As an Owner of a dental practice transition company, we often field calls from dentists interested in selling their patient records. Typically, the owners are at the end of their professional careers, they have no on-going lease obligations, older equipment, and very lean, if any support staff
Typically, if the potential seller has already been contacted by an interested buyer which is often the case, the buyer, through their advisors (typically a CPA or attorney) is proposing a price per chart to the seller for those charts that have actually transferred to the buyer’s practice after the sale has occurred. The price paid is usually $100-300 per patient transferred. Adding an additional 100-500 active charts to any practice can be a very strong “shot in the arm” to the practice financials so one can see why this is an often sought out approach to quickly growing one’s practice. Additionally, since the buyer is not incurring the additional fixed costs the seller had, such as rent, utilities, front desk support staff, etc., the profitability generated from these records is far above the industry norm.

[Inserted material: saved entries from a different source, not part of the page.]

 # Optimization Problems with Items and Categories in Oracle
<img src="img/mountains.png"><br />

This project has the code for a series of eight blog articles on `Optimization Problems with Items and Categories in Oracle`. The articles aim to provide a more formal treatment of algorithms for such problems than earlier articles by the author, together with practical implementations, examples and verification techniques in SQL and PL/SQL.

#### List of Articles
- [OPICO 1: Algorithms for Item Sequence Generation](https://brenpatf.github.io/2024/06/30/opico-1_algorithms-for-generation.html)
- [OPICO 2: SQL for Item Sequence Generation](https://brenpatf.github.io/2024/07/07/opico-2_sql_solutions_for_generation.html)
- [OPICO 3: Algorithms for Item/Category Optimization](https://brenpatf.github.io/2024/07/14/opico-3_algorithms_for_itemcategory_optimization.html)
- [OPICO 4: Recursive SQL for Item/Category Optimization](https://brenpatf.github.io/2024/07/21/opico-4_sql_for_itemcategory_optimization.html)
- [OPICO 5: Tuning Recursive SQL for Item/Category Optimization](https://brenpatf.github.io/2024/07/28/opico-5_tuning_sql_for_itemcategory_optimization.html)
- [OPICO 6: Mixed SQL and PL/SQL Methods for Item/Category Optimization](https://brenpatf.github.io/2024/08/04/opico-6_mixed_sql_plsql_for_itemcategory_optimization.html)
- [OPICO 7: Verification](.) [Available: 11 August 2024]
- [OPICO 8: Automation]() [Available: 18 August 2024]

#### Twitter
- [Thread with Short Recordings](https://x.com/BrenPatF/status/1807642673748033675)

When we are brought into a potential sale of records, we take a different and more seller favorable and less risky approach to the seller. Being paid a price per chart based on the actual transfer count requires the seller to “police” the deal after the sale to make sure they are properly getting paid for their former patient transfer. This requires a lot of trust on behalf of selling dentist as it would be difficult to determine whether or not X amount of patients have joined the buyer’s practice. Therefore, when we are representing a selling interested in selling their records, we value the practice based on the profitability from the records, similar to what we do when we sell a practice that is not a chart sale but more of a traditional sale where the buyer moves into the seller’s prior location. Understandably, buyer’s may not prefer this method because in almost all cases, they will end up paying more for the records and will need to actually pay the entire sale price at the closing of the practice, not in small increments after the purchase based on the buyer’s count of the patients who transferred to their practice. Valuing a practice that will be merged into another practice this way, transfers a lot of the risk to the buyer, and this may result in a lower multiplier or cap rate to determine the worth of the added profitability but again, in most cases based on our company’s 25 years of experience, the value paid will in most cases be significantly higher than what they would earn by being paid after the closing on a per chart basis.